Wrong, Paul Washer. Wrong, wrong, wrong.  What that passage teaches us is that our sins require a price to be paid for us in the form of a perfect sacrifice. And man’s good works, not just in NT grace dispensationalism, but from the beginning (have a look at Genesis and the story of Cain and Abel for example)– our good works are an unacceptable sacrifice.
So Christ came.  He lived a perfect, holy, sinless life in our place, which we couldn’t do.  Then, under the law and because of its requirement that the Passover sacrifice be sequestered and examined for a week to see that it be found perfect, Jesus presented Himself for a week at the temple.  He entered Jerusalem riding on a donkey as prophesied.  Then before God, moneychangers, Pharisees, Saducees, scribes, priests, and normal everyday people, He taught and let one group after another examine Him with good questions and bad, and was shown to be a perfect sinless sacrifice, whom the high priest would proclaim should die for all the people.
Then as that perfect sacrifice He did die, and rise again to save us. God the Father accepted His sacrifice, and will turn no one away for what Washer perceives as that sacrifice’s insufficiency.  “All that the Father gives to Me will come to Me, and he who comes to Me I will no-wise cast out.”
Washer’s message also proclaimed this unconscionable misguided statement in response to those who say we are saved by grace alone through faith alone in Christ alone: “Jesus only offers you two things–a cross to die on and eternal life in return.”
Horrible.
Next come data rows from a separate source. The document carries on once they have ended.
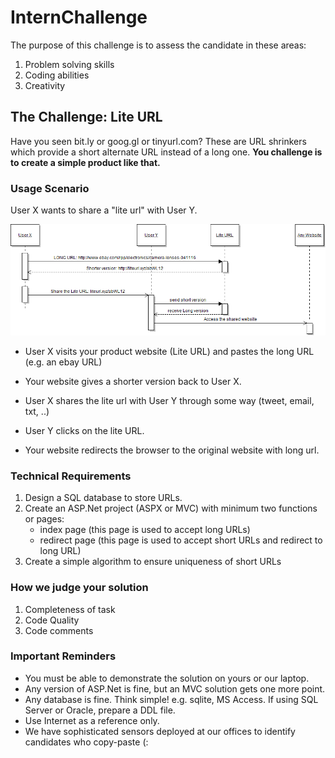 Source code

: # InternChallenge

The purpose of this challenge is to assess the candidate in these areas:
1. Problem solving skills
2. Coding abilities
3. Creativity

## The Challenge: Lite URL
Have you seen bit.ly or goog.gl or tinyurl.com? These are URL shrinkers which provide a short alternate URL instead of a long one.
**You challenge is to create a simple product like that.**

### Usage Scenario

User X wants to share a "lite url" with User Y.

![Seq Diagram](/images/liteURL-seq.png)

* User X visits your product website (Lite URL) and pastes the long URL (e.g. an ebay URL)
* Your website gives a shorter version back to User X.
* User X shares the lite url with User Y through some way (tweet, email, txt, ..)

* User Y clicks on the lite URL.
* Your website redirects the browser to the original website with long url.

### Technical Requirements
1. Design a SQL database to store URLs.
2. Create an ASP.Net project (ASPX or MVC) with minimum two functions or pages:
	* index page (this page is used to accept long URLs)
	* redirect page (this page is used to accept short URLs and redirect to long URL)
3. Create a simple algorithm to ensure uniqueness of short URLs

### How we judge your solution
1. Completeness of task
2. Code Quality
3. Code comments

### Important Reminders
* You must be able to demonstrate the solution on yours or our laptop.
* Any version of ASP.Net is fine, but an MVC solution gets one more point.
* Any database is fine. Think simple! e.g. sqlite, MS Access. If using SQL Server or Oracle, prepare a DDL file. 
* Use Internet as a reference only. 
* We have sophisticated sensors deployed at our offices to identify candidates who copy-paste (:
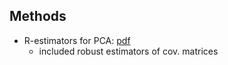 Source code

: ## Methods

* R-estimators for PCA: [pdf](http://homepages.ulb.ac.be/~dpaindav/stuff/Articles/Article54/RestimPC.pdf)
   * included robust estimators of cov. matrices
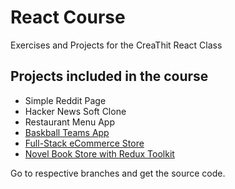 # React Course
Exercises and Projects for the CreaThit React Class

## Projects included in the course

- Simple Reddit Page
- Hacker News Soft Clone
- Restaurant Menu App
- [Baskball Teams App](https://github.com/thethmuu/react-course/tree/basketball-teams-app)
- [Full-Stack eCommerce Store](https://github.com/thethmuu/react-course/tree/store-frontend)
- [Novel Book Store with Redux Toolkit](https://github.com/thethmuu/react-course/tree/novel-book-store-final)

Go to respective branches and get the source code.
Heresy.  Tear-your-clothes-in-mourning blasphemy.  This is the kind of thing that should get a teacher banned from the pulpit.  I’ve never heard an atheist belittle the cross of Christ and its efficacy more.
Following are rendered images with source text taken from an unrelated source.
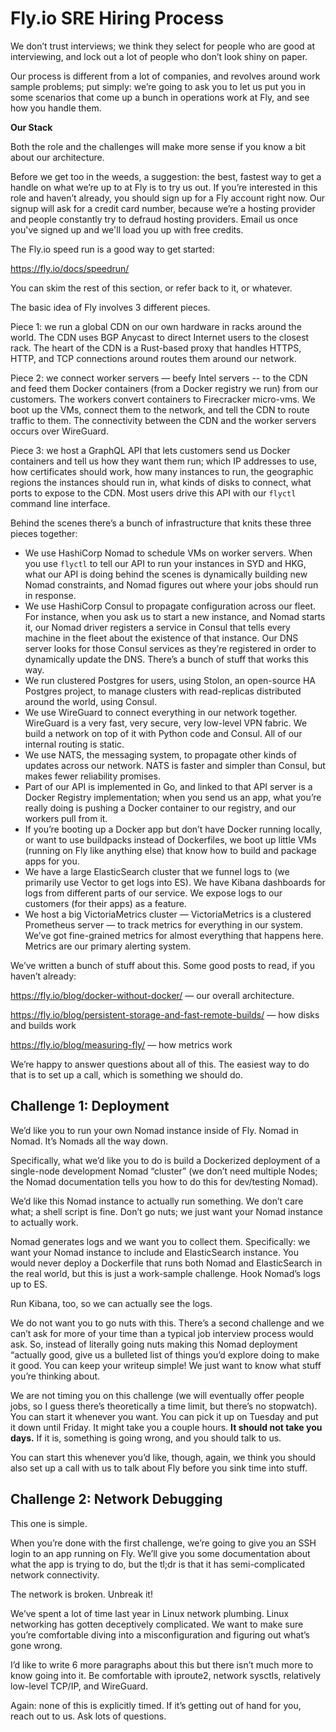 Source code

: # Fly.io SRE Hiring Process

We don’t trust interviews; we think they select for people who are good at interviewing, and lock out a lot of people who don’t look shiny on paper. 

Our process is different from a lot of companies, and revolves around work sample problems; put simply: we’re going to ask you to let us put you in some scenarios that come up a bunch in operations work at Fly, and see how you handle them.

**Our Stack**

Both the role and the challenges will make more sense if you know a bit about our architecture.

Before we get too in the weeds, a suggestion: the best, fastest way to get a handle on what we’re up to at Fly is to try us out. If you’re interested in this role and haven’t already, you should sign up for a Fly account right now. Our signup will ask for a credit card number, because we’re a hosting provider and people constantly try to defraud hosting providers. Email us once you've signed up and we'll load you up with free credits.

The Fly.io speed run is a good way to get started:

https://fly.io/docs/speedrun/

You can skim the rest of this section, or refer back to it, or whatever.

The basic idea of Fly involves 3 different pieces.

Piece 1: we run a global CDN on our own hardware in racks around the world. The CDN uses BGP Anycast to direct Internet users to the closest rack. The heart of the CDN is a Rust-based proxy that handles HTTPS, HTTP, and TCP connections around routes them around our network.

Piece 2: we connect worker servers — beefy Intel servers -- to the CDN and feed them Docker containers (from a Docker registry we run) from our customers. The workers convert containers to Firecracker micro-vms. We boot up the VMs, connect them to the network, and tell the CDN to route traffic to them. The connectivity between the CDN and the worker servers occurs over WireGuard.

Piece 3: we host a GraphQL API that lets customers send us Docker containers and tell us how they want them run; which IP addresses to use, how certificates should work, how many instances to run, the geographic regions the instances should run in, what kinds of disks to connect, what ports to expose to the CDN. Most users drive this API with our `flyctl` command line interface.

Behind the scenes there’s a bunch of infrastructure that knits these three pieces together:

* We use HashiCorp Nomad to schedule VMs on worker servers. When you use `flyctl` to tell our API to run your instances in SYD and HKG, what our API is doing behind the scenes is dynamically building new Nomad constraints, and Nomad figures out where your jobs should run in response.
* We use HashiCorp Consul to propagate configuration across our fleet. For instance, when you ask us to start a new instance, and Nomad starts it, our Nomad driver registers a service in Consul that tells every machine in the fleet about the existence of that instance. Our DNS server looks for those Consul services as they’re registered in order to dynamically update the DNS. There’s a bunch of stuff that works this way.
* We run clustered Postgres for users, using Stolon, an open-source HA Postgres project, to manage clusters with read-replicas distributed around the world, using Consul.
* We use WireGuard to connect everything in our network together. WireGuard is a very fast, very secure, very low-level VPN fabric. We build a network on top of it with Python code and Consul. All of our internal routing is static.
* We use NATS, the messaging system, to propagate other kinds of updates across our network. NATS is faster and simpler than Consul, but makes fewer reliability promises.
* Part of our API is implemented in Go, and linked to that API server is a Docker Registry implementation; when you send us an app, what you’re really doing is pushing a Docker container to our registry, and our workers pull from it.
* If you’re booting up a Docker app but don’t have Docker running locally, or want to use buildpacks instead of Dockerfiles, we boot up little VMs (running on Fly like anything else) that know how to build and package apps for you. 
* We have a large ElasticSearch cluster that we funnel logs to (we primarily use Vector to get logs into ES). We have Kibana dashboards for logs from different parts of our service. We expose logs to our customers (for their apps) as a feature.
* We host a big VictoriaMetrics cluster — VictoriaMetrics is a clustered Prometheus server — to track metrics for everything in our system. We’ve got fine-grained metrics for almost everything that happens here. Metrics are our primary alerting system.

We’ve written a bunch of stuff about this. Some good posts to read, if you haven’t already:

https://fly.io/blog/docker-without-docker/ — our overall architecture.

https://fly.io/blog/persistent-storage-and-fast-remote-builds/ — how disks and builds work

https://fly.io/blog/measuring-fly/ — how metrics work

We’re happy to answer questions about all of this. The easiest way to do that is to set up a call, which is something we should do.

## Challenge 1: Deployment

We’d like you to run your own Nomad instance inside of Fly. Nomad in Nomad. It’s Nomads all the way down.

Specifically, what we’d like you to do is build a Dockerized deployment of a single-node development Nomad “cluster” (we don’t need multiple Nodes; the Nomad documentation tells you how to do this for dev/testing Nomad).

We’d like this Nomad instance to actually run something. We don’t care what; a shell script is fine. Don’t go nuts; we just want your Nomad instance to actually work.

Nomad generates logs and we want you to collect them. Specifically: we want your Nomad instance to include and ElasticSearch instance. You would never deploy a Dockerfile that runs both Nomad and ElasticSearch in the real world, but this is just a work-sample challenge. Hook Nomad’s logs up to ES. 

Run Kibana, too, so we can actually see the logs.

We do not want you to go nuts with this. There’s a second challenge and we can’t ask for more of your time than a typical job interview process would ask. So, instead of literally going nuts making this Nomad deployment “actually good, give us a bulleted list of things you’d explore doing to make it good. You can keep your writeup simple! We just want to know what stuff you’re thinking about.

We are not timing you on this challenge (we will eventually offer people jobs, so I guess there’s theoretically a time limit, but there’s no stopwatch). You can start it whenever you want. You can pick it up on Tuesday and put it down until Friday. It might take you a couple hours. **It should not take you days.** If it is, something is going wrong, and you should talk to us. 

You can start this whenever you’d like, though, again, we think you should also set up a call with us to talk about Fly before you sink time into stuff.

## Challenge 2: Network Debugging

This one is simple. 

When you’re done with the first challenge, we’re going to give you an SSH login to an app running on Fly. We’ll give you some documentation about what the app is trying to do, but the tl;dr is that it has semi-complicated network connectivity.

The network is broken. Unbreak it!

We’ve spent a lot of time last year in Linux network plumbing. Linux networking has gotten deceptively complicated. We want to make sure you’re comfortable diving into a misconfiguration and figuring out what’s gone wrong.

I’d like to write 6 more paragraphs about this but there isn’t much more to know going into it. Be comfortable with iproute2, network sysctls, relatively low-level TCP/IP, and WireGuard. 

Again: none of this is explicitly timed. If it’s getting out of hand for you, reach out to us. Ask lots of questions.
Here is what Jesus offers, and in fact offers to sinners worthy of hell who have not and cannot clean themselves up: (Not an exhaustive list) 1)
Eternal life (not earned by taking up a cross and following Him) 2) Deliverance from God’s just wrath in hell 3) Complete security that they will not be condemned but have passed from death to life 4) Forgiveness of sins 5) Cleansing of sins, past, present, and future 6) Justification (being declared righteous in spite of our sin) 7) Entrance into His kingdom and the privilege of serving Him for the glory of God and the salvation of others 8) Adoption as sons of God even though we were His enemies 9) Angels to protect us 10) Access to throne of grace to find help and mercy when we pray in every situation and circumstance 11) Not just life, but abundant life 12) Deliverance from sin 13) Deliverance from the power of Satan to God 14) Our eyes being opened that we might see 15) The beginning of a process of growth & sanctification and a promise that He will continue that work to completion 16) A hope that will not disappoint of glory in heaven, an end to sin and the sin nature, a glorified body that does not sin or want to, that does not get sick, get old, or die, and in a place where there will be no more death, no more sorrow, no more crying.  All of these things and more are unearned, but received as a free gift at the expense of Jesus Christ alone.  And He comes to us first not as Lord and Judge but as Savior.  “For God did not send His Son into the world to condemn the world, but that the world through Him might be saved.” The passage goes on to say that this salvation is given to all who believe.